Il responsabile della missione di riparare la Bugatti è lo YouTuber automobilistico Mat Armstrong, noto per restaurare supercar distrutte. Il suo nuovo progetto riguarda una Bugatti Chiron Pur Sport — un modello di cui sono stati prodotti solo 60 esemplari — valutata tra i 4 e i 4,5 milioni di dollari.
L’auto appartiene al creatore di contenuti Alex Gonzalez, che l’ha riacquistata all’asta dopo che il veicolo era stato dichiarato perdita totale dall’assicurazione.
Un incidente che avrebbe potuto porre fine alla storia della hypercar
La Chiron ha subito un forte impatto nella parte anteriore, con airbag attivati, componenti in fibra di carbonio rotti e trasmissione danneggiata.
Il produttore francese ha stimato circa 1,7 milioni di dollari solo per le riparazioni, cifra che ha spinto il proprietario a cercare una soluzione alternativa.
Bugatti inizialmente si è rifiutata di vendere i pezzi per il progetto, bloccando il numero di identificazione del veicolo (VIN) per evitare riparazioni indipendenti.
Il CEO del marchio, Mate Rimac, ha anche espresso pubblicamente preoccupazioni sulla sicurezza, soprattutto a causa di possibili danni strutturali al telaio in fibra di carbonio e alla trasmissione.
Riparazioni improvvisate e soluzioni creative
Senza facile accesso ai pezzi originali, Armstrong e il suo team hanno dovuto ricorrere alla creatività. Uno dei casi più impressionanti ha riguardato il supporto del cambio, progettato per rompersi negli incidenti al fine di assorbire l’impatto.
Poiché la sostituzione avrebbe costato una fortuna, il pezzo è stato infine riparato con una saldatura specializzata — qualcosa che molti ritenevano impossibile per questo componente.
Durante la ricostruzione sono emerse anche altre improvvisazioni. Un tubo del sistema di raffreddamento, ad esempio, è stato sostituito con una sezione di tubo rigido dei freni adattata per mantenere l’auto funzionante.
Il momento più atteso: il motore si è finalmente acceso
Dopo mesi di lavoro, il progetto ha raggiunto una tappa importante: la hypercar si è riavviata.
Con la parte anteriore e posteriore della Chiron nuovamente unite e installate sul telaio, Armstrong è riuscito ad avviare il motore W16 dell’auto, uno dei momenti più attesi dell’intero progetto.
Il suono del motore tornato in funzione è stato celebrato dal team come prova che la ricostruzione potrebbe davvero riportare l’auto su strada.

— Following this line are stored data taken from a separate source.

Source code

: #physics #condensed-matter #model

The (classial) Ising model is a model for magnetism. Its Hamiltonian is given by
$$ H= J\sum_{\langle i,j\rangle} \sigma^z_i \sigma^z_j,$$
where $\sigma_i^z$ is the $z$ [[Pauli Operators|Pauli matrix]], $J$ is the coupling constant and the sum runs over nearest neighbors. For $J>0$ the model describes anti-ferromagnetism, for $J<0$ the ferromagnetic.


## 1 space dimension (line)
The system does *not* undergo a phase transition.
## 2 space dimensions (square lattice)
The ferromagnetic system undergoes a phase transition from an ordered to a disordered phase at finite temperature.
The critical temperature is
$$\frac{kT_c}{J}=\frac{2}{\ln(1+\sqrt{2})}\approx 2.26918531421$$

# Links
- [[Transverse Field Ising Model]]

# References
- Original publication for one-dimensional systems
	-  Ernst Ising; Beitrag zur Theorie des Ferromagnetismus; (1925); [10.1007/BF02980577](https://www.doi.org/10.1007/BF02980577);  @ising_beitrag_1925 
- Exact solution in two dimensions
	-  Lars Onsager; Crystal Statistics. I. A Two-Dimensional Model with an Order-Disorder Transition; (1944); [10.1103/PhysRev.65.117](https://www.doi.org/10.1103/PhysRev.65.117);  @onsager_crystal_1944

Perché riparare una Bugatti è così complicato
Progetti come questo dimostrano perché le hypercar sono considerate macchine estremamente complesse. La Bugatti Chiron utilizza ingegneria avanzata in fibra di carbonio, componenti esclusivi e sistemi altamente sofisticati, il che rende le riparazioni al di fuori della rete ufficiale estremamente difficili e costose.

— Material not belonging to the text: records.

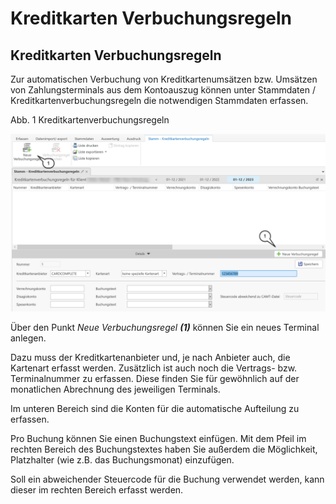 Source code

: # Kreditkarten Verbuchungsregeln

## Kreditkarten Verbuchungsregeln


Zur automatischen Verbuchung von Kreditkartenumsätzen bzw. Umsätzen von Zahlungsterminals aus dem Kontoauszug können unter Stammdaten / Kreditkartenverbuchungsregeln die notwendigen Stammdaten erfassen.


Abb. 1 Kreditkartenverbuchungsregeln

![Image](<img/NeuesElement119.png>)


Über den Punkt *Neue Verbuchungsregel **(1)*** können Sie ein neues Terminal anlegen.

Dazu muss der Kreditkartenanbieter und, je nach Anbieter auch, die Kartenart erfasst werden. Zusätzlich ist auch noch die Vertrags- bzw. Terminalnummer zu erfassen. Diese finden Sie für gewöhnlich auf der monatlichen Abrechnung des jeweiligen Terminals.


Im unteren Bereich sind die Konten für die automatische Aufteilung zu erfassen.

Pro Buchung können Sie einen Buchungstext einfügen. Mit dem Pfeil im rechten Bereich des Buchungstextes haben Sie außerdem die Möglichkeit, Platzhalter (wie z.B. das Buchungsmonat) einzufügen.

Soll ein abweichender Steuercode für die Buchung verwendet werden, kann dieser im rechten Bereich erfasst werden.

Anche piccoli componenti possono costare cifre impressionanti e spesso solo il produttore possiede gli strumenti e le procedure specifiche per la manutenzione.
La prossima sfida
Con il motore di nuovo funzionante, l’obiettivo ora è completare l’assemblaggio e mettere l’auto in movimento nei prossimi episodi del progetto.
Se riuscirà a completare la missione, Armstrong potrebbe dimostrare qualcosa che molti ritenevano impossibile: riportare in vita una delle hypercar più costose del mondo al di fuori della fabbrica Bugatti.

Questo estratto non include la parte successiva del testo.